● Instructions to follow
Work out how many lines in the data below contain the string "subsubsection", and reply with that figure alone.

[Extracted data entries]
++++

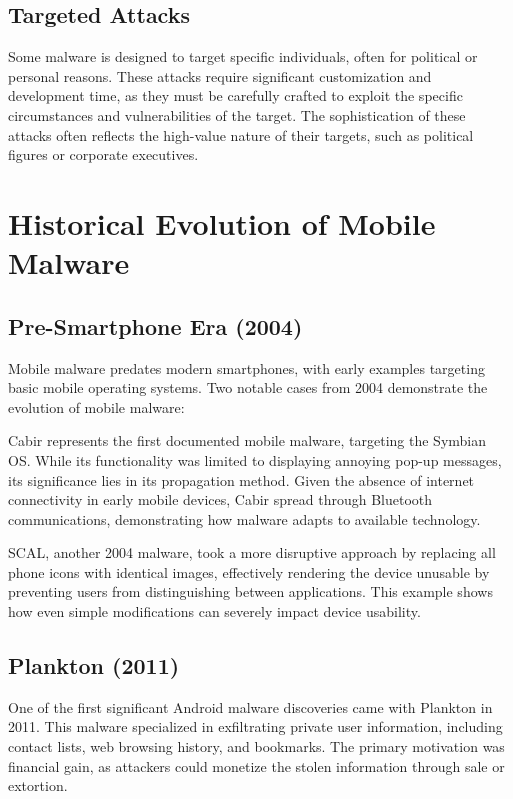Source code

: \documentclass{article}
\begin{document}
\subsection{Targeted Attacks}
Some malware is designed to target specific individuals, often for political or personal reasons. These attacks require significant customization and development time, as they must be carefully crafted to exploit the specific circumstances and vulnerabilities of the target. The sophistication of these attacks often reflects the high-value nature of their targets, such as political figures or corporate executives.

\section{Historical Evolution of Mobile Malware}

\subsection{Pre-Smartphone Era (2004)}
Mobile malware predates modern smartphones, with early examples targeting basic mobile operating systems. Two notable cases from 2004 demonstrate the evolution of mobile malware:

Cabir represents the first documented mobile malware, targeting the Symbian OS. While its functionality was limited to displaying annoying pop-up messages, its significance lies in its propagation method. Given the absence of internet connectivity in early mobile devices, Cabir spread through Bluetooth communications, demonstrating how malware adapts to available technology.

SCAL, another 2004 malware, took a more disruptive approach by replacing all phone icons with identical images, effectively rendering the device unusable by preventing users from distinguishing between applications. This example shows how even simple modifications can severely impact device usability.

\subsection{Plankton (2011)}
One of the first significant Android malware discoveries came with Plankton in 2011. This malware specialized in exfiltrating private user information, including contact lists, web browsing history, and bookmarks. The primary motivation was financial gain, as attackers could monetize the stolen information through sale or extortion.
\end{document}
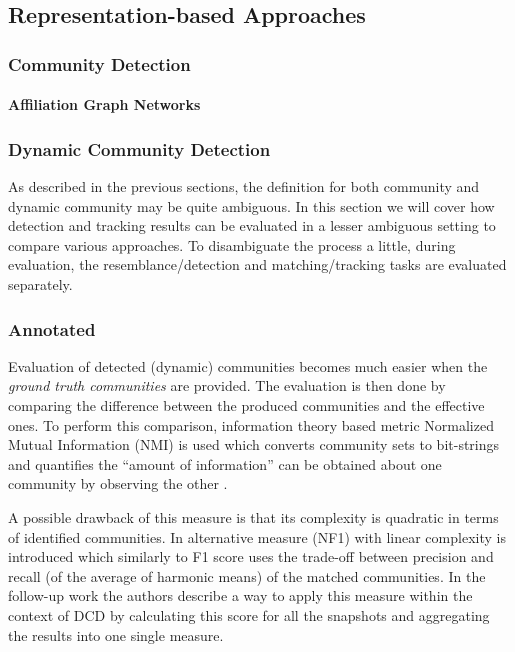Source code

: \documentclass[
acmsmall,
nonacm,
screen,
acmthm]{../../scripts/pandoc/templates/acmart}
\begin{document}
\hypertarget{representation-based-approaches}{%
\subsection{Representation-based
Approaches}\label{representation-based-approaches}}

\hypertarget{community-detection-2}{%
\subsubsection{Community Detection}\label{community-detection-2}}

\hypertarget{affiliation-graph-networks}{%
\paragraph{Affiliation Graph
Networks}\label{affiliation-graph-networks}}

\hypertarget{dynamic-community-detection-1}{%
\subsubsection{Dynamic Community
Detection}\label{dynamic-community-detection-1}}

As described in the previous sections, the definition for both community
and dynamic community may be quite ambiguous. In this section we will
cover how detection and tracking results can be evaluated in a lesser
ambiguous setting to compare various approaches. To disambiguate the
process a little, during evaluation, the resemblance/detection and
matching/tracking tasks are evaluated separately.

\hypertarget{annotated}{%
\subsubsection{Annotated}\label{annotated}}

Evaluation of detected (dynamic) communities becomes much easier when
the \emph{ground truth communities} are provided. The evaluation is then
done by comparing the difference between the produced communities and
the effective ones. To perform this comparison, information theory based
metric Normalized Mutual Information (NMI) is used which converts
community sets to bit-strings and quantifies the ``amount of
information'' can be obtained about one community by observing the other
\citep{lancichinettiDetectingOverlappingHierarchical2009}.

A possible drawback of this measure is that its complexity is quadratic
in terms of identified communities. In
\citep{rossettiNovelApproachEvaluate2016} alternative measure (NF1) with
linear complexity is introduced which similarly to F1 score uses the
trade-off between precision and recall (of the average of harmonic
means) of the matched communities. In the follow-up work
\citep{rossettiANGELEfficientEffective2020} the authors describe a way
to apply this measure within the context of DCD by calculating this
score for all the snapshots and aggregating the results into one single
measure.
\end{document}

++++

● Completed exercise
3